PROBLEM: Copy the lines below word for word, skipping any image.

Stored items:
◆ ◆ ◆ ◆ ◆

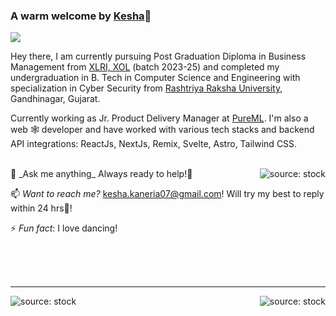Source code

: ### A warm welcome by [Kesha](https://keshakaneria.github.io/Kesha-Kaneria-profile/)👋

![](https://komarev.com/ghpvc/?username=keshakaneria&color=green)

Hey there, I am currently pursuing Post Graduation Diploma in Business Management from [XLRI, XOL](https://www.linkedin.com/company/xlrionlinelearning/) (batch 2023-25) and completed my undergraduation in B. Tech in Computer Science and Engineering with specialization in Cyber Security from [Rashtriya Raksha University](https://rru.ac.in), Gandhinagar, Gujarat.

Currently working as Jr. Product Delivery Manager at [PureML](https://pureml.com). I'm also a web 🕸 developer and have worked with various tech stacks and backend API integrations: ReactJs, NextJs, Remix, Svelte, Astro, Tailwind CSS.

<br />

<img align="right" src="https://i.imgur.com/ilzOXDw.gif" title="source: stock" />
💬 _Ask me anything_ Always ready to help!🤩

📫 _Want to reach me?_ kesha.kaneria07@gmail.com! Will try my best to reply within 24 hrs🏁!

⚡ _Fun fact_: I love dancing!

<br />
<br />
<br />

---

<img align="left" src="https://github-readme-stats.vercel.app/api?username=keshakaneria&show_icons=true" title="source: stock" />

<img align="right" src="https://github-readme-stats.vercel.app/api/top-langs/?username=keshakaneria&layout=compact" title="source: stock" />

◆ ◆ ◆ ◆ ◆

RESPONSE AREA:
Source code

: ### A warm welcome by [Kesha](https://keshakaneria.github.io/Kesha-Kaneria-profile/)👋

![](https://komarev.com/ghpvc/?username=keshakaneria&color=green)

Hey there, I am currently pursuing Post Graduation Diploma in Business Management from [XLRI, XOL](https://www.linkedin.com/company/xlrionlinelearning/) (batch 2023-25) and completed my undergraduation in B. Tech in Computer Science and Engineering with specialization in Cyber Security from [Rashtriya Raksha University](https://rru.ac.in), Gandhinagar, Gujarat.

Currently working as Jr. Product Delivery Manager at [PureML](https://pureml.com). I'm also a web 🕸 developer and have worked with various tech stacks and backend API integrations: ReactJs, NextJs, Remix, Svelte, Astro, Tailwind CSS.

<br />

<img align="right" src="https://i.imgur.com/ilzOXDw.gif" title="source: stock" />
💬 _Ask me anything_ Always ready to help!🤩

📫 _Want to reach me?_ kesha.kaneria07@gmail.com! Will try my best to reply within 24 hrs🏁!

⚡ _Fun fact_: I love dancing!

<br />
<br />
<br />

---

<img align="left" src="https://github-readme-stats.vercel.app/api?username=keshakaneria&show_icons=true" title="source: stock" />

<img align="right" src="https://github-readme-stats.vercel.app/api/top-langs/?username=keshakaneria&layout=compact" title="source: stock" />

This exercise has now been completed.